▸ **Work instructions**
The records below are to be transcribed exactly, with the pictures removed.

====== Supplied material ======

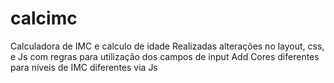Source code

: # calcimc
Calculadora de IMC e calculo de idade
Realizadas alterações no layout, css, e Js com regras para utilização dos campos de input
Add Cores diferentes para níveis de IMC diferentes via Js
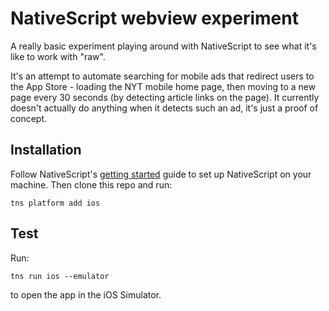 # NativeScript webview experiment

A really basic experiment playing around with NativeScript to see what it's like to
work with "raw".

It's an attempt to automate searching for mobile ads that redirect users to the App
Store - loading the NYT mobile home page, then moving to a new page every 30 seconds
(by detecting article links on the page). It currently doesn't actually do anything
when it detects such an ad, it's just a proof of concept.

## Installation

Follow NativeScript's [getting started](http://docs.nativescript.org/start/getting-started)
guide to set up NativeScript on your machine. Then clone this repo and run:

    tns platform add ios
    
## Test

Run:

    tns run ios --emulator
    
to open the app in the iOS Simulator.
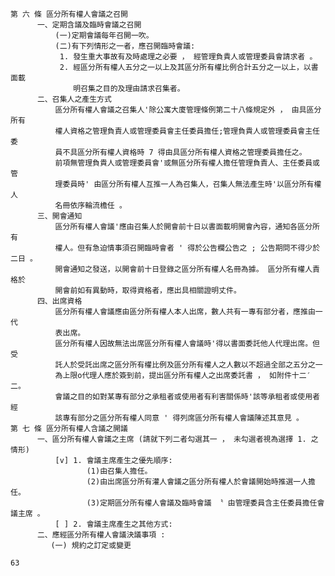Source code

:     第 六 條 區分所有權人會議之召開
          一、定期含議及臨時會議之召開
              (一)定期會議每年召開一吹。
              (二)有下列情形之一者，應召開臨時會議:
               1. 發生重大事故有及時處理之必要 ， 經管理負貴人或管理委員會請求者 。
               2. 經區分所有權人五分之一以上及其區分所有權比例合計五分之一以上，以書面載
                  明召集之目的及理由請求召集者。
          二、召集人之產生方式
              區分所有權人會議之召集人'除公寓大廈管理條例第二十八條規定外 ， 由具區分所有
              權人資格之管理負責人或管理委員會主任委員擔任;管理負貴人或管理委員會主任委
              員不具區分所有權人資格時 7 得由具區分所有權人資格之管理委員擔任之。
              前項無管理負貴人或管理委員會'或無區分所有權人擔任管理負責人、主任委員或管
              理委員時' 由區分所有權人互推一人為召集人，召集人無法產生時'以區分所有權人
              名冊依序輪流檐任 。
          三、開會通知
              區分所有權人會議'應由召集人於開會前十日以書面載明開會內容，通知各區分所有
              權人。但有急迫情事須召開臨時會者 ' 得於公告欄公告之 ; 公告期問不得少於二日 。
              開會通知之發送，以開會前十日登錄之區分所有權人名冊為據。 區分所有權人責格於
              開會前如有異動時，取得資格者，應出具相關證明丈件。
          四、出席資格
              區分所有權人會議應由區分所有權人本人出席，數人共有一專有部分者，應推由一代
              表出席。
              區分所有權人因故無法出席區分所有權人會議時'得以書面委託他人代理出席。但受
              託人於受託出席之區分所有權比例及區分所有權人之人數以不超過全部之五分之一
              為上限o代理人應於簽到前，提出區分所有權人之出席委託書 ， 如附件十二′二。
              會議之目的如對某專有部分之承租者或使用者有利害關係時'該等承租者或使用者經
              該專有部分之區分所有權人同意 ' 得列席區分所有權人會議陳述其意見 。
    第 七 條 區分所有權人含議之開議
          一、區分所有權人會議之主席 (請就下列二者勾選其一 ， 未勾選者視為選擇 1. 之情形)
              [v] 1. 會議主席產生之優先順序:
                     (1)由召集人擔任。
                     (2)由出席區分所有灌人會議之區分所有權人於會議開始時推選一人擔任。
                     (3)定期區分所有權人會議及臨時會議 〝 由管理委員含主任委員擔任會議主席 。
              [ ] 2. 會議主席產生之其他方式:
          二、應經區分所有權人會議決議事項 :
             (一) 規約之訂定或變更

    63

======

▸ **Solution to this problem**
Source code

: # calcimc
Calculadora de IMC e calculo de idade
Realizadas alterações no layout, css, e Js com regras para utilização dos campos de input
Add Cores diferentes para níveis de IMC diferentes via Js
 # NativeScript webview experiment

A really basic experiment playing around with NativeScript to see what it's like to
work with "raw".

It's an attempt to automate searching for mobile ads that redirect users to the App
Store - loading the NYT mobile home page, then moving to a new page every 30 seconds
(by detecting article links on the page). It currently doesn't actually do anything
when it detects such an ad, it's just a proof of concept.

## Installation

Follow NativeScript's [getting started](http://docs.nativescript.org/start/getting-started)
guide to set up NativeScript on your machine. Then clone this repo and run:

    tns platform add ios
    
## Test

Run:

    tns run ios --emulator
    
to open the app in the iOS Simulator.
Source code

:     第 六 條 區分所有權人會議之召開
          一、定期含議及臨時會議之召開
              (一)定期會議每年召開一吹。
              (二)有下列情形之一者，應召開臨時會議:
               1. 發生重大事故有及時處理之必要 ， 經管理負貴人或管理委員會請求者 。
               2. 經區分所有權人五分之一以上及其區分所有權比例合計五分之一以上，以書面載
                  明召集之目的及理由請求召集者。
          二、召集人之產生方式
              區分所有權人會議之召集人'除公寓大廈管理條例第二十八條規定外 ， 由具區分所有
              權人資格之管理負責人或管理委員會主任委員擔任;管理負貴人或管理委員會主任委
              員不具區分所有權人資格時 7 得由具區分所有權人資格之管理委員擔任之。
              前項無管理負貴人或管理委員會'或無區分所有權人擔任管理負責人、主任委員或管
              理委員時' 由區分所有權人互推一人為召集人，召集人無法產生時'以區分所有權人
              名冊依序輪流檐任 。
          三、開會通知
              區分所有權人會議'應由召集人於開會前十日以書面載明開會內容，通知各區分所有
              權人。但有急迫情事須召開臨時會者 ' 得於公告欄公告之 ; 公告期問不得少於二日 。
              開會通知之發送，以開會前十日登錄之區分所有權人名冊為據。 區分所有權人責格於
              開會前如有異動時，取得資格者，應出具相關證明丈件。
          四、出席資格
              區分所有權人會議應由區分所有權人本人出席，數人共有一專有部分者，應推由一代
              表出席。
              區分所有權人因故無法出席區分所有權人會議時'得以書面委託他人代理出席。但受
              託人於受託出席之區分所有權比例及區分所有權人之人數以不超過全部之五分之一
              為上限o代理人應於簽到前，提出區分所有權人之出席委託書 ， 如附件十二′二。
              會議之目的如對某專有部分之承租者或使用者有利害關係時'該等承租者或使用者經
              該專有部分之區分所有權人同意 ' 得列席區分所有權人會議陳述其意見 。
    第 七 條 區分所有權人含議之開議
          一、區分所有權人會議之主席 (請就下列二者勾選其一 ， 未勾選者視為選擇 1. 之情形)
              [v] 1. 會議主席產生之優先順序:
                     (1)由召集人擔任。
                     (2)由出席區分所有灌人會議之區分所有權人於會議開始時推選一人擔任。
                     (3)定期區分所有權人會議及臨時會議 〝 由管理委員含主任委員擔任會議主席 。
              [ ] 2. 會議主席產生之其他方式:
          二、應經區分所有權人會議決議事項 :
             (一) 規約之訂定或變更

    63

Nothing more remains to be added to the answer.